Why native float const is faster than cuda tensor const

When doing large scale tensor operation on cuda including constant, I expect that pre-allocate constant on cuda can accelerate computation at least slightly. But the result is almost opposite: cuda tensor const is always slightly slow than native float constant. Below is my code:

import torch
import time

scale = 0.5
scale_cuda = torch.tensor(0.5, device="cuda")

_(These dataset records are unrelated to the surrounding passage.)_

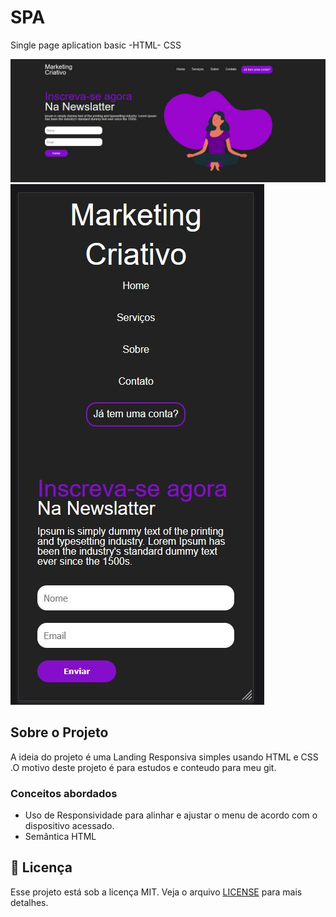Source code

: # SPA
Single page aplication basic -HTML- CSS


![Preview-Screens](https://github.com/frankmagalhaes/SPA/blob/main/components/reference/ladingpage.jpg)
![Preview-Screens](https://github.com/frankmagalhaes/SPA/blob/main/components/reference/telarespons.jpg)

## Sobre o Projeto

A ideia do projeto é uma Landing Responsiva simples usando HTML e CSS .O motivo deste projeto é para estudos e conteudo  para meu git.



### Conceitos abordados

- Uso de Responsividade  para alinhar e ajustar o menu de acordo com o dispositivo acessado.
- Semântica HTML



## 📝 Licença

Esse projeto está sob a licença MIT. Veja o arquivo [LICENSE](LICENSE.md) para mais detalhes.
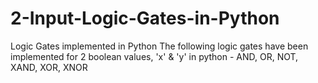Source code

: # 2-Input-Logic-Gates-in-Python
Logic Gates implemented in Python
The following logic gates have been implemented for 2 boolean values, 'x' & 'y' in python - AND, OR, NOT, XAND, XOR, XNOR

def test_native_float(x_cuda):
    # use native float
    for _ in range(1000):
        x_cuda = x_cuda * scale 

def test_cuda_tensor(x_cuda):
    # use CUDA tensor
    for _ in range(1000):
        x_cuda = x_cuda * scale_cuda

x = torch.randn(10000, 10000, device="cuda")

# warm up
test_native_float(x)
test_cuda_tensor(x)
torch.cuda.synchronize()

# test time
start = time.time()
test_native_float(x)
torch.cuda.synchronize()
print("Native float time:", time.time() - start)

start = time.time()
test_cuda_tensor(x)
torch.cuda.synchronize()
print("CUDA Tensor time: ", time.time() - start)

Native float time: 1.0922577381134033
CUDA Tensor time: 1.1039364337921143

OS: windows 10
GPU: 3080TI
cuda version: 12.6